Kenanga Research & Investment

Construction - Awaiting Contract Roll-outs

kiasutrader
Publish date: Fri, 02 Apr 2021, 10:21 AM

Despite current headwinds, we keep our OVERWEIGHT call for the sector, underpinned by vaccination efforts which will strengthen the economic recovery play coupled with FY21 being the year where contract awards gather steam. We also find KLCON valuation which is still trading below its 5-year mean appealing. Our preferred picks lie within the small mid cap space which are under-owned and command low market expectations – providing room for upside surprises. These name under our coverage include: Kimlun (OP; TP: RM1.30), MRCB (OP; TP: RM0.65), Kerjaya (OP; TP: RM1.50) and WCT (OP; TP: RM0.675). As for the big caps, we like Gamuda (OP; TP: RM4.17) for their lead role in MRT3 and growing exposure in Australia.

Still a laggard. While some cyclical sectors have already clawed back most of their losses to pre-pandemic levels, the construction sector’s performance has not been as great due to various overhangs namely: rising steel prices, a ballooning federal balance sheet, foreign labour restrictions, a looming general election, political uncertainties and the numerous unforeseen MCOs. Meanwhile, key catalysts which should have propelled the sector such as contract awards and the announcement of 12th Malaysian Plan have been kept at bay as the governments’ focus was still very much pandemic-driven.

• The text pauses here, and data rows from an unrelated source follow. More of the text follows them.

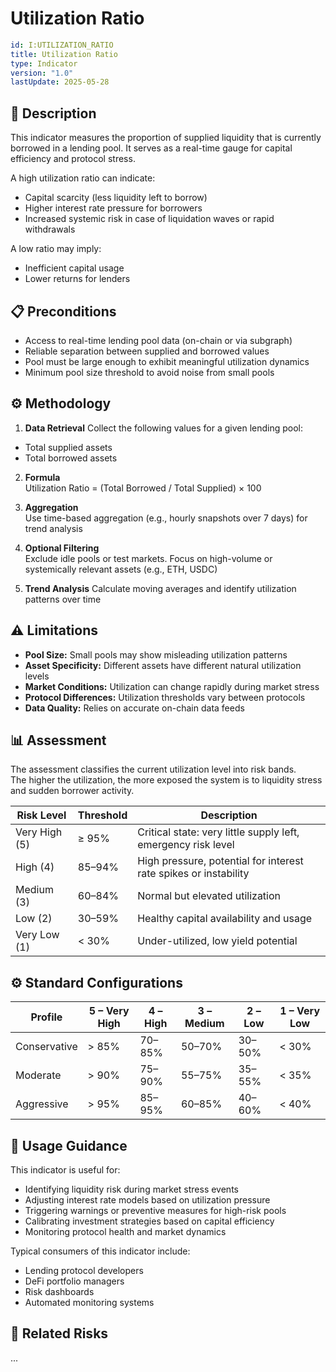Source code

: # Utilization Ratio

```yaml
id: I:UTILIZATION_RATIO
title: Utilization Ratio
type: Indicator
version: "1.0"
lastUpdate: 2025-05-28
```

## 🧠 Description

This indicator measures the proportion of supplied liquidity that is currently borrowed in a lending pool. It serves as a real-time gauge for capital efficiency and protocol stress.

A high utilization ratio can indicate:

- Capital scarcity (less liquidity left to borrow)
- Higher interest rate pressure for borrowers
- Increased systemic risk in case of liquidation waves or rapid withdrawals

A low ratio may imply:

- Inefficient capital usage
- Lower returns for lenders

## 📋 Preconditions

- Access to real-time lending pool data (on-chain or via subgraph)
- Reliable separation between supplied and borrowed values
- Pool must be large enough to exhibit meaningful utilization dynamics
- Minimum pool size threshold to avoid noise from small pools

## ⚙️ Methodology

1. **Data Retrieval**
Collect the following values for a given lending pool:

- Total supplied assets
- Total borrowed assets

2. **Formula**  
Utilization Ratio = (Total Borrowed / Total Supplied) × 100

3. **Aggregation**  
Use time-based aggregation (e.g., hourly snapshots over 7 days) for trend analysis

4. **Optional Filtering**  
Exclude idle pools or test markets. Focus on high-volume or systemically relevant assets (e.g., ETH, USDC)

5. **Trend Analysis**
Calculate moving averages and identify utilization patterns over time

## ⚠️ Limitations

- **Pool Size:** Small pools may show misleading utilization patterns
- **Asset Specificity:** Different assets have different natural utilization levels
- **Market Conditions:** Utilization can change rapidly during market stress
- **Protocol Differences:** Utilization thresholds vary between protocols
- **Data Quality:** Relies on accurate on-chain data feeds

## 📊 Assessment

The assessment classifies the current utilization level into risk bands.  
The higher the utilization, the more exposed the system is to liquidity stress and sudden borrower activity.

| Risk Level     | Threshold                | Description                                                       |
|----------------|--------------------------|-------------------------------------------------------------------|
| Very High (5)  | ≥ 95%                    | Critical state: very little supply left, emergency risk level     |
| High (4)       | 85–94%                   | High pressure, potential for interest rate spikes or instability  |
| Medium (3)     | 60–84%                   | Normal but elevated utilization                                   |
| Low (2)        | 30–59%                   | Healthy capital availability and usage                            |
| Very Low (1)   | < 30%                    | Under-utilized, low yield potential                               |

## ⚙️ Standard Configurations

| Profile       | 5 – Very High | 4 – High | 3 – Medium | 2 – Low | 1 – Very Low |
|---------------|---------------|----------|------------|---------|--------------|
| Conservative  | > 85%         | 70–85%   | 50–70%     | 30–50%  | < 30%        |
| Moderate      | > 90%         | 75–90%   | 55–75%     | 35–55%  | < 35%        |
| Aggressive    | > 95%         | 85–95%   | 60–85%     | 40–60%  | < 40%        |

## 🧭 Usage Guidance

This indicator is useful for:

- Identifying liquidity risk during market stress events
- Adjusting interest rate models based on utilization pressure
- Triggering warnings or preventive measures for high-risk pools
- Calibrating investment strategies based on capital efficiency
- Monitoring protocol health and market dynamics

Typical consumers of this indicator include:

- Lending protocol developers
- DeFi portfolio managers
- Risk dashboards
- Automated monitoring systems

## 🧱 Related Risks

...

But bright spots emerging. Nonetheless, construction share prices have rebounded off their lows since early Feb and have been gaining further traction of late. We believe the recent strength exhibited were underpinned largely by macro factors namely: (i) the rising bond yields which favours value and cyclical sectors over growth sectors leading to a rotational switch, and (ii) the growing prominence of an economic recovery play theme with gradual roll out of vaccines since late Feb. This begs the question whether this rally would be a short lived one? Or is this only the beginning for more to come?

Our take. Taking multiple factors into consideration, we opine that the sector should be able to sustain its upward trajectory, albeit in a choppy fashion. For the year ahead, we believe the sector tailwinds would gain strength and overwhelmed the headwinds. Coupled with sector valuations (KLCON Index) which is still below its mean, we see room for further appreciation.

Vaccines will boost sector confidence. Anchoring the sector forward would be the recovery backdrop which should persist as Malaysia gradually achieves herd immunity from the vaccine drives. According to experts, herd immunity (i.e. 80% of Malaysian population vaccinated) could happen as soon as October 2021 (targeted by Feb-22). Coupled with the recent commitment by Tan Sri Muhyiddin Yassin that no broad MCOs will be implemented, this alleviates a key concern which had brought the construction sector to its knees in early January during the unexpected implementation of MCO 2.0.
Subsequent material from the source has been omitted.